Insider dealing refers to the use of non-public and price-sensitive information for the purpose of gaining an unfair advantage and involves trading with company shares or other securities in a public financial market (Martin and Law, 2009, p287). Such conduct is both a criminal offence and a regulatory infringement under the civil code (MacNeil, 2010).
2. Legal regulation
The history of legal regulation of insider dealing in the UK is relatively short, particularly in comparison to the US, where first legislation on insider dealing was introduced in 1934. Unlike the US, the common law that regulates insider dealing has not developed in the UK before the implementation of the statutory legislation. Also it is generally treated less seriously in the UK than in the US (MacNeil, 2010).
2.1. Criminal regime
In the UK insider dealing was first made a criminal offence when Part V of the Companies Act 1980 came into force (Griffin, 2006, p198). The original legislation was re-enacted in the Company Securities (Insider Dealing) Act 1985 and further amended by the Financial Services Act 1986. This was superseded when the EC agreed in 1989 on a Directive to co-ordinate the legislation of insider trading, as a result of which Part V of the Criminal Justice Act 1993 was brought into force (Cole, 2007). Under the Act, Sc 52 if a person has an ‘inside information’ and he has the information as an ‘insider’, it is criminal offence if he:
- deals in price-affected securities in relation to the information himself or through professional intermediary on a regulated market
- knowingly encourages other person to deal so (even if the other person is not aware of this) or
- improperly discloses the specific information to another person (Dignam and Lowry, 2009, pp78-79).
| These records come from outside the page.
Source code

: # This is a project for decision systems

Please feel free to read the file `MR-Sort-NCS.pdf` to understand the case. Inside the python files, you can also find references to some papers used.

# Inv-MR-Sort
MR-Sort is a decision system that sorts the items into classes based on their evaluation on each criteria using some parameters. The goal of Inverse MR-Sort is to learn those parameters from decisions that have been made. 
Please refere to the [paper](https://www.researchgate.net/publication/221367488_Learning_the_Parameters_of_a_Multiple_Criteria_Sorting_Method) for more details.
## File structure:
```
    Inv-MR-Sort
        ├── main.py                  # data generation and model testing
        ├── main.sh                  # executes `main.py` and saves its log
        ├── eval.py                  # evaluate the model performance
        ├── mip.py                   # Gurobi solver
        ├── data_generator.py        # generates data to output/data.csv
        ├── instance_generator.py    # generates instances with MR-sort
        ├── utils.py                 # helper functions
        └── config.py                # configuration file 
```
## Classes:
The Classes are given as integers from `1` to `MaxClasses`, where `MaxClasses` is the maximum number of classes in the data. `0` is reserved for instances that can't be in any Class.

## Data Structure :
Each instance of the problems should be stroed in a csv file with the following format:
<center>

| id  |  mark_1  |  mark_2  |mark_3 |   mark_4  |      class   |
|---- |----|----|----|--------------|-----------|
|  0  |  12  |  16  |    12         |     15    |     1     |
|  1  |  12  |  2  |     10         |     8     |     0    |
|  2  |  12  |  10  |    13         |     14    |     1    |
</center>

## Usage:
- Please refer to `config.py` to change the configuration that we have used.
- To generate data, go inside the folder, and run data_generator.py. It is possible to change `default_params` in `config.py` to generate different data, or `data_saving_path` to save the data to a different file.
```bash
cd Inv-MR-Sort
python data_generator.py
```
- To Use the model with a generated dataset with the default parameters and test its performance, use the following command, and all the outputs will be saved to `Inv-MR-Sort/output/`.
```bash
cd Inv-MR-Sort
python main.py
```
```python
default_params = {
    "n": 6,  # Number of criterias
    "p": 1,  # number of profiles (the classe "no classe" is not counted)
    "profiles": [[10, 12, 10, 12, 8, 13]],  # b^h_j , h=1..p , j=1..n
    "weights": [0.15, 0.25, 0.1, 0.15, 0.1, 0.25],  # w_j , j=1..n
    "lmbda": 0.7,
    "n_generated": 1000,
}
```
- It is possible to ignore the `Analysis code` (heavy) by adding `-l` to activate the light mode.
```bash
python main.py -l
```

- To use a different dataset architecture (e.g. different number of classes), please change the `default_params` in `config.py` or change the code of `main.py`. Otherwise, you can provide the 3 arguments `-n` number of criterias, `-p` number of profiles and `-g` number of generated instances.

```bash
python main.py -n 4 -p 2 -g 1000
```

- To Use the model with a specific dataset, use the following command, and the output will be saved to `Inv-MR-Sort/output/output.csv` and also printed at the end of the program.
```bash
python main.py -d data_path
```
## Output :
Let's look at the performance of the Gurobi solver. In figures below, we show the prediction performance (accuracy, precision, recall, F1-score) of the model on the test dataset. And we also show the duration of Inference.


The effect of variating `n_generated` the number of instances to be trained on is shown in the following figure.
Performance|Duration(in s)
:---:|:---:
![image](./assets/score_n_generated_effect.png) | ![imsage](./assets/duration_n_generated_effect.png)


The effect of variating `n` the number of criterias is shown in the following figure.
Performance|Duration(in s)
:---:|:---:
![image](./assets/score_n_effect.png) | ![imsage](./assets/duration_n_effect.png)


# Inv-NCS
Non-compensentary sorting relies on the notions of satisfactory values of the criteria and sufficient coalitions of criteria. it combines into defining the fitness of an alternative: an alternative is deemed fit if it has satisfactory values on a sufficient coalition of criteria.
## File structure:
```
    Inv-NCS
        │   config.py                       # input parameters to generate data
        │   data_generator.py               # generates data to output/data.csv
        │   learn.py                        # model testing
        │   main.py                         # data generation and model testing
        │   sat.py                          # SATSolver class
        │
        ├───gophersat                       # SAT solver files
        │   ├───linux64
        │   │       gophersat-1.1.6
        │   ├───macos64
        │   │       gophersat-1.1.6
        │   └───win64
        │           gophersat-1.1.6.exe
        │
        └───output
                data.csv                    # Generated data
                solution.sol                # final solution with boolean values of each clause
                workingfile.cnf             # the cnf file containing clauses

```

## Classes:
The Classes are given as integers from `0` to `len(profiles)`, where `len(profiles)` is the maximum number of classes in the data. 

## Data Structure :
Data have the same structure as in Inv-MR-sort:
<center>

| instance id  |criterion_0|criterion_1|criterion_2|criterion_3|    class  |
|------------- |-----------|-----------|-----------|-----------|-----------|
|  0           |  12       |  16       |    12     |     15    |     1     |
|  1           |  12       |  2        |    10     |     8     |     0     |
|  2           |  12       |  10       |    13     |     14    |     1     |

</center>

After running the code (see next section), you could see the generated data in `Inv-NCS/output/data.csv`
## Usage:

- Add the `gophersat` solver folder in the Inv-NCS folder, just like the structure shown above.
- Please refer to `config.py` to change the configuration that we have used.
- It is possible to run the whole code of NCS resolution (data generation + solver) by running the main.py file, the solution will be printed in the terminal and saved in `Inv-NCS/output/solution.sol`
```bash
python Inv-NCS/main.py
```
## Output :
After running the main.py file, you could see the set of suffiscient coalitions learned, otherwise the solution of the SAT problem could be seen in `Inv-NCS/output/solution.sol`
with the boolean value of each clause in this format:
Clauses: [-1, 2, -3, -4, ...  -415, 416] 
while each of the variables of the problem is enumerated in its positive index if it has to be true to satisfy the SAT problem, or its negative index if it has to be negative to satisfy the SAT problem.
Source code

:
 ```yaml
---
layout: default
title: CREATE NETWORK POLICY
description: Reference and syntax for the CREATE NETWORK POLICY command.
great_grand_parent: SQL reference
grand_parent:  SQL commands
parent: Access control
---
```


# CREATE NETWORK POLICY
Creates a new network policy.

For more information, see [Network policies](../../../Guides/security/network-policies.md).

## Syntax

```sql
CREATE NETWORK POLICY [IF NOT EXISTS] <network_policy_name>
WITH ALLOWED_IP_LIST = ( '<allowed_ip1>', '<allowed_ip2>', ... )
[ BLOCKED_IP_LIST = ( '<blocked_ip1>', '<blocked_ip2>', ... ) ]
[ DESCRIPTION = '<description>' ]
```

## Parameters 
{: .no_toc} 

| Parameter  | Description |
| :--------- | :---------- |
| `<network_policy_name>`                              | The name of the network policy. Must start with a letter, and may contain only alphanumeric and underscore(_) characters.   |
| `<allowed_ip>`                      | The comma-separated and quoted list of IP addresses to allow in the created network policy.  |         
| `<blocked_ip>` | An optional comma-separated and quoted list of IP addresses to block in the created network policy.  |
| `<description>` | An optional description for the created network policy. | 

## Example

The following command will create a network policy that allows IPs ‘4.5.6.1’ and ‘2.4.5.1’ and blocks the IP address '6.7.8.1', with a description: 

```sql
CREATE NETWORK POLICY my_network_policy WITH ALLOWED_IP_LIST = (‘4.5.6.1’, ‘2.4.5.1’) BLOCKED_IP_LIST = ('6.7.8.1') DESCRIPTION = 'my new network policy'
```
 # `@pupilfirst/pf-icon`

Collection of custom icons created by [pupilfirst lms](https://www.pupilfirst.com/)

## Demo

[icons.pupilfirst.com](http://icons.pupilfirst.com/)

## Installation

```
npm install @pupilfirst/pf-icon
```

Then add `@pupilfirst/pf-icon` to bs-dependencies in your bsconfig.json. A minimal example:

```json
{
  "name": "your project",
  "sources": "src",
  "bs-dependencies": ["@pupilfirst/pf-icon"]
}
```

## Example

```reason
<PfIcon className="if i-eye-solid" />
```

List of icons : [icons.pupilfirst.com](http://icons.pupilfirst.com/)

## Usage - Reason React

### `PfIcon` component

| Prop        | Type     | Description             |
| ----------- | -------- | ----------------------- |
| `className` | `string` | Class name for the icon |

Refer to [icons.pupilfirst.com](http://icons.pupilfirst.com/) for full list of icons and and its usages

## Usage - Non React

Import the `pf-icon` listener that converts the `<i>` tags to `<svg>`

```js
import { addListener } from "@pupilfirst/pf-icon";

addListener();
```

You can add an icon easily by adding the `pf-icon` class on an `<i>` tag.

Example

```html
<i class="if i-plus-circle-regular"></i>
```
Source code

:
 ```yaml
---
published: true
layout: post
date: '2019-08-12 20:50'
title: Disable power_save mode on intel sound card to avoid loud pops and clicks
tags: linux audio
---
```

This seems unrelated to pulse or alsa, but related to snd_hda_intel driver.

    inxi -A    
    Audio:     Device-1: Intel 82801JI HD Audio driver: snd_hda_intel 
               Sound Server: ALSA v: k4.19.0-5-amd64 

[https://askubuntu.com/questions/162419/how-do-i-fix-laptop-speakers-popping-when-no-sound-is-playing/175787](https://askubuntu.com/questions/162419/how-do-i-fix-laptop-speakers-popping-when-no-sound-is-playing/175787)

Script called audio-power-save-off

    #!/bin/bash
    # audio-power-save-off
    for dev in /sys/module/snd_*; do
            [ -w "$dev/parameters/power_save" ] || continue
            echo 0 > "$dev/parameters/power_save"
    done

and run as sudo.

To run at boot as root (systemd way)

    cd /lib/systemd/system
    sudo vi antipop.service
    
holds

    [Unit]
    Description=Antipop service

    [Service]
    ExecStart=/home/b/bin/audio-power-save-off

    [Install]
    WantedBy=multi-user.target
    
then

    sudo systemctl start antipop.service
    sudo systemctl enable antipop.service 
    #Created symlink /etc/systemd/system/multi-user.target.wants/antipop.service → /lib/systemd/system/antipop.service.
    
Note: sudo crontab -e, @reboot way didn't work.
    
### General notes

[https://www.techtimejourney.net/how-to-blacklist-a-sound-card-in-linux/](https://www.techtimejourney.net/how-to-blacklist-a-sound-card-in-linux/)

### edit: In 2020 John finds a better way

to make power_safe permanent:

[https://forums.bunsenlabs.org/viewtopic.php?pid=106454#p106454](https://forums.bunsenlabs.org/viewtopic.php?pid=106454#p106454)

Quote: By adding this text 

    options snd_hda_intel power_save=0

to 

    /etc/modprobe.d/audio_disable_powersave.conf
An ‘inside information’ refers to a confidential, specific and price-sensitive information while the ‘insider’ is a person who has the information through being a shareholder, director or employee or through access of his employment or another inside source (Rose, 2009, p26). The individual must know that the information is ‘inside information’ and that it comes from an ‘inside source’ (Dine and Koutsias, 2007, p237). The Act exempts individuals who have to pass on inside information through employment as well as persons operating as dealers.
The Act, Sc 61 provides for the maximum punishment of seven years’ imprisonment and/or an unlimited fine (Rose, 2009, p26).
In order to prosecute for insider trading under the criminal code it is required to prove the necessary elements of mens rea (intention) and proof beyond reasonable doubt. Due to the considerable burden of proof, prosecutions for insider dealing offences have proven to be complex and often unsuccessful (Dine and Koutsias, 2007, p235; Griffin, 2006, pp199-203). Since the introduction of the offence there have been fewer than 20 convictions in the UK, some of which was followed by pleas of guilty. Dine and Koutsias (2007, p240) suggest that the criminal law does not promote compliance with the prohibitions as it is ineffective. They further argue that it is a misuse of the criminal law and an ineffective implementation of the EC Directive.